<<<<

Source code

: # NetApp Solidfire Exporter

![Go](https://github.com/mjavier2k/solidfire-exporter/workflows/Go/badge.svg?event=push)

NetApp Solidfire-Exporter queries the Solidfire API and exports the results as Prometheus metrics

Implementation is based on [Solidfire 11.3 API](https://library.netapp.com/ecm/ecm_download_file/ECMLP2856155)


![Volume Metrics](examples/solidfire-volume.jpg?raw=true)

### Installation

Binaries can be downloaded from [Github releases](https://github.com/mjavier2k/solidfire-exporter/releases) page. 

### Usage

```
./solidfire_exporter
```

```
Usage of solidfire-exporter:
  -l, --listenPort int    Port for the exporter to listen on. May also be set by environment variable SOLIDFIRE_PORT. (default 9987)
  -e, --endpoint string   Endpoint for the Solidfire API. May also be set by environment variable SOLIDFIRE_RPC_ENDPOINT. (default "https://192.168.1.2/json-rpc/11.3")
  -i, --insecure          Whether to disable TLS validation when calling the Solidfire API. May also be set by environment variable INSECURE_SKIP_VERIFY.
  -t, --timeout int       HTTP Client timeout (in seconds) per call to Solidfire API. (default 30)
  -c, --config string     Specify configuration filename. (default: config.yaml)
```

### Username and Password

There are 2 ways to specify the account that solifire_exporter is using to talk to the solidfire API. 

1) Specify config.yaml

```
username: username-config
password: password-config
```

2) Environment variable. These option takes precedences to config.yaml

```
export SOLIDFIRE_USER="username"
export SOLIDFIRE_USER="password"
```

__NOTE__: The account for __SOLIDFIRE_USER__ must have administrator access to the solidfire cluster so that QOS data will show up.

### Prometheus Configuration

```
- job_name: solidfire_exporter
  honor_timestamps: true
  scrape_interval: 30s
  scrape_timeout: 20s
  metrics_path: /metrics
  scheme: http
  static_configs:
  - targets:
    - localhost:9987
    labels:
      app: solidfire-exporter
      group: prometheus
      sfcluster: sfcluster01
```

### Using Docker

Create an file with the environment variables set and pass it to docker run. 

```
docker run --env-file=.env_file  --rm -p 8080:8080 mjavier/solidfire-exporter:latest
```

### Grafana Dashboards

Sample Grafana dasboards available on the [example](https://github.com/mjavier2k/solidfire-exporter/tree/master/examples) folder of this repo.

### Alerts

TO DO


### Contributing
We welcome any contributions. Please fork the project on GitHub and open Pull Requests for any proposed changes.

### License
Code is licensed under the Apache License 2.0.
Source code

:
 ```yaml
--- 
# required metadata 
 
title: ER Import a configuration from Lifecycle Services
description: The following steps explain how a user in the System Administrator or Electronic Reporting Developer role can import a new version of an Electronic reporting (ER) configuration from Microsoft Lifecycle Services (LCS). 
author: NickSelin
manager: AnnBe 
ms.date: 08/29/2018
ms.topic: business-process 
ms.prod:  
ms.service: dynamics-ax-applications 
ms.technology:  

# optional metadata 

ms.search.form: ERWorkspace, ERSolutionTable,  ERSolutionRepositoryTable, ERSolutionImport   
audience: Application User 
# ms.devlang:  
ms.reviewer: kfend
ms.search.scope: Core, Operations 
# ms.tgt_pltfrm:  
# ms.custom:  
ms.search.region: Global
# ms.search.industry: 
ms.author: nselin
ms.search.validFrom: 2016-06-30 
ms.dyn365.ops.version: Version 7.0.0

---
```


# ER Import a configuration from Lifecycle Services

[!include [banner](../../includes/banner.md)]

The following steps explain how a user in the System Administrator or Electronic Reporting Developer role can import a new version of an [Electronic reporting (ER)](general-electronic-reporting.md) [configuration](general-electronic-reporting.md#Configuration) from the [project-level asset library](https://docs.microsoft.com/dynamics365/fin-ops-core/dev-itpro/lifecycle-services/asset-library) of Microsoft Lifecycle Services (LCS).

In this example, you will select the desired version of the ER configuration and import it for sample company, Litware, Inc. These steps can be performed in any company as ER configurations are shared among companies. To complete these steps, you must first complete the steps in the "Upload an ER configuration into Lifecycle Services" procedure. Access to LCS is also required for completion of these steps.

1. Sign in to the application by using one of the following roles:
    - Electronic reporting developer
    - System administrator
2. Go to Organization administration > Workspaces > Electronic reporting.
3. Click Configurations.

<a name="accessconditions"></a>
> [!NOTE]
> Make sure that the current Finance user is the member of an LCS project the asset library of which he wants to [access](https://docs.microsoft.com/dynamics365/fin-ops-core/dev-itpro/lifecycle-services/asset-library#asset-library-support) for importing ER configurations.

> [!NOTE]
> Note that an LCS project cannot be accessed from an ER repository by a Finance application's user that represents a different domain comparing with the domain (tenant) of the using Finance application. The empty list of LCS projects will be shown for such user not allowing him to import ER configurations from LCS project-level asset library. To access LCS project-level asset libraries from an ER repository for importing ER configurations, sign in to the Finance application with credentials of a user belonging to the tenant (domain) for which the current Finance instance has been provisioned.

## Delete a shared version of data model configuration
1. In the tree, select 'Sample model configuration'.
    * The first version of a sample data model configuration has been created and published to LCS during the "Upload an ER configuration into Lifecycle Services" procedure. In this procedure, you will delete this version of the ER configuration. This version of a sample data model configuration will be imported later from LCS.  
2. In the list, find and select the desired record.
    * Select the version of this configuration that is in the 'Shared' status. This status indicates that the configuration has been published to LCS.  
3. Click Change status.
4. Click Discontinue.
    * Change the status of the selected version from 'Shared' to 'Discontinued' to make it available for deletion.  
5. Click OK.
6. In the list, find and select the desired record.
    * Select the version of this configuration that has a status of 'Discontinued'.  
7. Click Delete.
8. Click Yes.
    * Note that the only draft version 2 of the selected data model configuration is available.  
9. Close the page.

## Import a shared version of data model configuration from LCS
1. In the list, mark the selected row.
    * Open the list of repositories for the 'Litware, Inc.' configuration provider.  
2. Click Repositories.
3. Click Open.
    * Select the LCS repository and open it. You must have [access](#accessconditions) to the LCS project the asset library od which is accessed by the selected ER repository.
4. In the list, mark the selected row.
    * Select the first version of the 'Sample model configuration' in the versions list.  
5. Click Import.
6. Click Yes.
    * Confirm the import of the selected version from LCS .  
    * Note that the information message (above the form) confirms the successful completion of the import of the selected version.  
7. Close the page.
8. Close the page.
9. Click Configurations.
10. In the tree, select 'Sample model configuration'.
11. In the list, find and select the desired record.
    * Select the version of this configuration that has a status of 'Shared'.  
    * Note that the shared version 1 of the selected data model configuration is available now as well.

>>>>

# ASSIGNMENT:
What you give back must match the material word for word.

# ANSWER BELOW:
Source code

: # NetApp Solidfire Exporter

![Go](https://github.com/mjavier2k/solidfire-exporter/workflows/Go/badge.svg?event=push)

NetApp Solidfire-Exporter queries the Solidfire API and exports the results as Prometheus metrics

Implementation is based on [Solidfire 11.3 API](https://library.netapp.com/ecm/ecm_download_file/ECMLP2856155)


![Volume Metrics](examples/solidfire-volume.jpg?raw=true)

### Installation

Binaries can be downloaded from [Github releases](https://github.com/mjavier2k/solidfire-exporter/releases) page. 

### Usage

```
./solidfire_exporter
```

```
Usage of solidfire-exporter:
  -l, --listenPort int    Port for the exporter to listen on. May also be set by environment variable SOLIDFIRE_PORT. (default 9987)
  -e, --endpoint string   Endpoint for the Solidfire API. May also be set by environment variable SOLIDFIRE_RPC_ENDPOINT. (default "https://192.168.1.2/json-rpc/11.3")
  -i, --insecure          Whether to disable TLS validation when calling the Solidfire API. May also be set by environment variable INSECURE_SKIP_VERIFY.
  -t, --timeout int       HTTP Client timeout (in seconds) per call to Solidfire API. (default 30)
  -c, --config string     Specify configuration filename. (default: config.yaml)
```

### Username and Password

There are 2 ways to specify the account that solifire_exporter is using to talk to the solidfire API. 

1) Specify config.yaml

```
username: username-config
password: password-config
```

2) Environment variable. These option takes precedences to config.yaml

```
export SOLIDFIRE_USER="username"
export SOLIDFIRE_USER="password"
```

__NOTE__: The account for __SOLIDFIRE_USER__ must have administrator access to the solidfire cluster so that QOS data will show up.

### Prometheus Configuration

```
- job_name: solidfire_exporter
  honor_timestamps: true
  scrape_interval: 30s
  scrape_timeout: 20s
  metrics_path: /metrics
  scheme: http
  static_configs:
  - targets:
    - localhost:9987
    labels:
      app: solidfire-exporter
      group: prometheus
      sfcluster: sfcluster01
```

### Using Docker

Create an file with the environment variables set and pass it to docker run. 

```
docker run --env-file=.env_file  --rm -p 8080:8080 mjavier/solidfire-exporter:latest
```

### Grafana Dashboards

Sample Grafana dasboards available on the [example](https://github.com/mjavier2k/solidfire-exporter/tree/master/examples) folder of this repo.

### Alerts

TO DO


### Contributing
We welcome any contributions. Please fork the project on GitHub and open Pull Requests for any proposed changes.

### License
Code is licensed under the Apache License 2.0.
Source code

:
 ```yaml
--- 
# required metadata 
 
title: ER Import a configuration from Lifecycle Services
description: The following steps explain how a user in the System Administrator or Electronic Reporting Developer role can import a new version of an Electronic reporting (ER) configuration from Microsoft Lifecycle Services (LCS). 
author: NickSelin
manager: AnnBe 
ms.date: 08/29/2018
ms.topic: business-process 
ms.prod:  
ms.service: dynamics-ax-applications 
ms.technology:  

# optional metadata 

ms.search.form: ERWorkspace, ERSolutionTable,  ERSolutionRepositoryTable, ERSolutionImport   
audience: Application User 
# ms.devlang:  
ms.reviewer: kfend
ms.search.scope: Core, Operations 
# ms.tgt_pltfrm:  
# ms.custom:  
ms.search.region: Global
# ms.search.industry: 
ms.author: nselin
ms.search.validFrom: 2016-06-30 
ms.dyn365.ops.version: Version 7.0.0

---
```


# ER Import a configuration from Lifecycle Services

[!include [banner](../../includes/banner.md)]

The following steps explain how a user in the System Administrator or Electronic Reporting Developer role can import a new version of an [Electronic reporting (ER)](general-electronic-reporting.md) [configuration](general-electronic-reporting.md#Configuration) from the [project-level asset library](https://docs.microsoft.com/dynamics365/fin-ops-core/dev-itpro/lifecycle-services/asset-library) of Microsoft Lifecycle Services (LCS).

In this example, you will select the desired version of the ER configuration and import it for sample company, Litware, Inc. These steps can be performed in any company as ER configurations are shared among companies. To complete these steps, you must first complete the steps in the "Upload an ER configuration into Lifecycle Services" procedure. Access to LCS is also required for completion of these steps.

1. Sign in to the application by using one of the following roles:
    - Electronic reporting developer
    - System administrator
2. Go to Organization administration > Workspaces > Electronic reporting.
3. Click Configurations.

<a name="accessconditions"></a>
> [!NOTE]
> Make sure that the current Finance user is the member of an LCS project the asset library of which he wants to [access](https://docs.microsoft.com/dynamics365/fin-ops-core/dev-itpro/lifecycle-services/asset-library#asset-library-support) for importing ER configurations.

> [!NOTE]
> Note that an LCS project cannot be accessed from an ER repository by a Finance application's user that represents a different domain comparing with the domain (tenant) of the using Finance application. The empty list of LCS projects will be shown for such user not allowing him to import ER configurations from LCS project-level asset library. To access LCS project-level asset libraries from an ER repository for importing ER configurations, sign in to the Finance application with credentials of a user belonging to the tenant (domain) for which the current Finance instance has been provisioned.

## Delete a shared version of data model configuration
1. In the tree, select 'Sample model configuration'.
    * The first version of a sample data model configuration has been created and published to LCS during the "Upload an ER configuration into Lifecycle Services" procedure. In this procedure, you will delete this version of the ER configuration. This version of a sample data model configuration will be imported later from LCS.  
2. In the list, find and select the desired record.
    * Select the version of this configuration that is in the 'Shared' status. This status indicates that the configuration has been published to LCS.  
3. Click Change status.
4. Click Discontinue.
    * Change the status of the selected version from 'Shared' to 'Discontinued' to make it available for deletion.  
5. Click OK.
6. In the list, find and select the desired record.
    * Select the version of this configuration that has a status of 'Discontinued'.  
7. Click Delete.
8. Click Yes.
    * Note that the only draft version 2 of the selected data model configuration is available.  
9. Close the page.

## Import a shared version of data model configuration from LCS
1. In the list, mark the selected row.
    * Open the list of repositories for the 'Litware, Inc.' configuration provider.  
2. Click Repositories.
3. Click Open.
    * Select the LCS repository and open it. You must have [access](#accessconditions) to the LCS project the asset library od which is accessed by the selected ER repository.
4. In the list, mark the selected row.
    * Select the first version of the 'Sample model configuration' in the versions list.  
5. Click Import.
6. Click Yes.
    * Confirm the import of the selected version from LCS .  
    * Note that the information message (above the form) confirms the successful completion of the import of the selected version.  
7. Close the page.
8. Close the page.
9. Click Configurations.
10. In the tree, select 'Sample model configuration'.
11. In the list, find and select the desired record.
    * Select the version of this configuration that has a status of 'Shared'.  
    * Note that the shared version 1 of the selected data model configuration is available now as well.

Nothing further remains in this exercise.